ホーチミン市人民委員会の北側の道を西に少し入ったあたりで、突然目に入ってきた日本語の看板。
レバニラ炒め、中華丼、ソース焼きそばと、懐かしい文字が並んでいる。店は四メートルほどの間口で、質素な籐椅子とカラカラ音を立てて回る扇風機があるだけの決して高級とは言えない日本料理屋「CA CA」が、いま、ベトナム愛好家の間で話題になっている。
ホーチミン市に日本料理店は四カ所ほどあるが、素材の仕入れが困難なのか、どの店のメニューも目が飛び出る程高い。天ぷらうどんがUS$9というから、そう気軽に味わえるものでもない。ただそれがホーチミン市の常識であるといわれればいた仕方ない。

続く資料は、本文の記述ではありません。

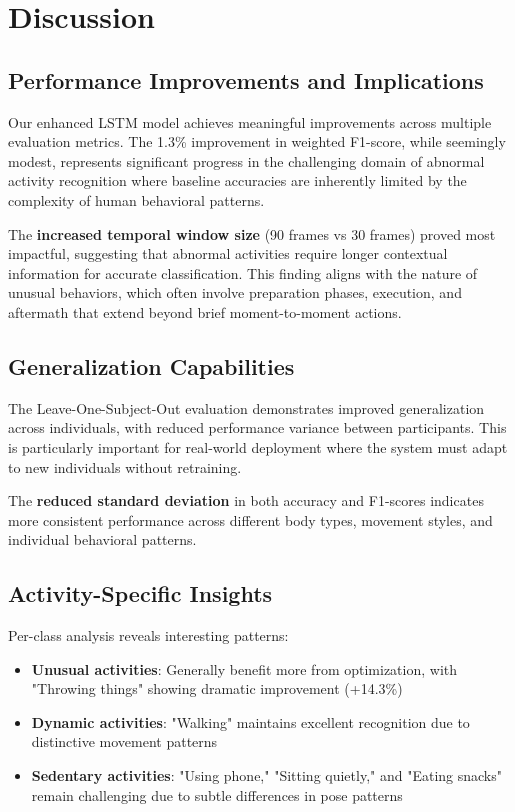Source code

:\documentclass[a4paper,11pt]{article}
\begin{document}
\section{Discussion}

\subsection{Performance Improvements and Implications}

Our enhanced LSTM model achieves meaningful improvements across multiple evaluation metrics. The 1.3\% improvement in weighted F1-score, while seemingly modest, represents significant progress in the challenging domain of abnormal activity recognition where baseline accuracies are inherently limited by the complexity of human behavioral patterns.

The \textcolor{improvement}{\textbf{increased temporal window size}} (90 frames vs 30 frames) proved most impactful, suggesting that abnormal activities require longer contextual information for accurate classification. This finding aligns with the nature of unusual behaviors, which often involve preparation phases, execution, and aftermath that extend beyond brief moment-to-moment actions.

\subsection{Generalization Capabilities}

The Leave-One-Subject-Out evaluation demonstrates improved generalization across individuals, with reduced performance variance between participants. This is particularly important for real-world deployment where the system must adapt to new individuals without retraining.

The \textcolor{improvement}{\textbf{reduced standard deviation}} in both accuracy and F1-scores indicates more consistent performance across different body types, movement styles, and individual behavioral patterns.

\subsection{Activity-Specific Insights}

Per-class analysis reveals interesting patterns:

\begin{itemize}
\item \textbf{Unusual activities}: Generally benefit more from optimization, with "Throwing things" showing dramatic improvement (+14.3\%)
\item \textbf{Dynamic activities}: "Walking" maintains excellent recognition due to distinctive movement patterns
\item \textbf{Sedentary activities}: "Using phone," "Sitting quietly," and "Eating snacks" remain challenging due to subtle differences in pose patterns
\end{itemize}
\end{document}
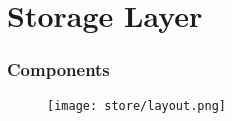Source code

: \section{Storage Layer}


\begin{frame}
    \frametitle{ Components}
    \begin{figure}
        \centering
        \texttt{[image: store/layout.png]} %
       
    \end{figure}
\end{frame}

その「常識」を根底から破ってしまったのがこの「CA CA」というわけだ。なにしろ、ソース焼きそば$1.2。コーヒーが$0.12と、充分に納得のいく料金設定である。なぜ、それが可能なのか。
「最初から儲けようなんて思ってなかったから。ベトナムが好きで何回か行き来している間にこうなってしまった」
日本でもともと技工士をしていた細井さんが、この店を開いたのが去年(92年)の三月。初めてベトナムに来て一年も経ってなかった。
「ベトナムの好きな連中が、自然に集まれるような場所にしたかった」
まだガイドブックにも載っていないので、旅行者が押し寄せるということはないが、店内に置かれたノートブックにはベトナム・カンボジアを旅行する日本の若者達のメモ書きがビッシリつまっている。
「いろんなもめ事も持ち込まれちゃうんだけど・・」
細井さん自身、公安には何回か目をつけられている。
「屈したらダメ。堂々とがんばれば道は開ける。よろず引き受けではないけれども、ホーチミンに来た日本人で困ったことがあれば相談に来てもらって大丈夫ですよ」
なにかと面倒なことの多いベトナムで、素材の手配もままにならない。公安とのやりとりでも気を遣わなければならない。それなのになぜベトナムにこだわるのか。
「いやになること。嫌いになることは日常茶飯事。それでも好きなのは、背伸びしないベトナムののんびりしたところかな」
背伸びしないことをそのままコンセプトにしたような、食堂のような喫茶店のような、日本人の寄り合い場所のような「CA CA」である。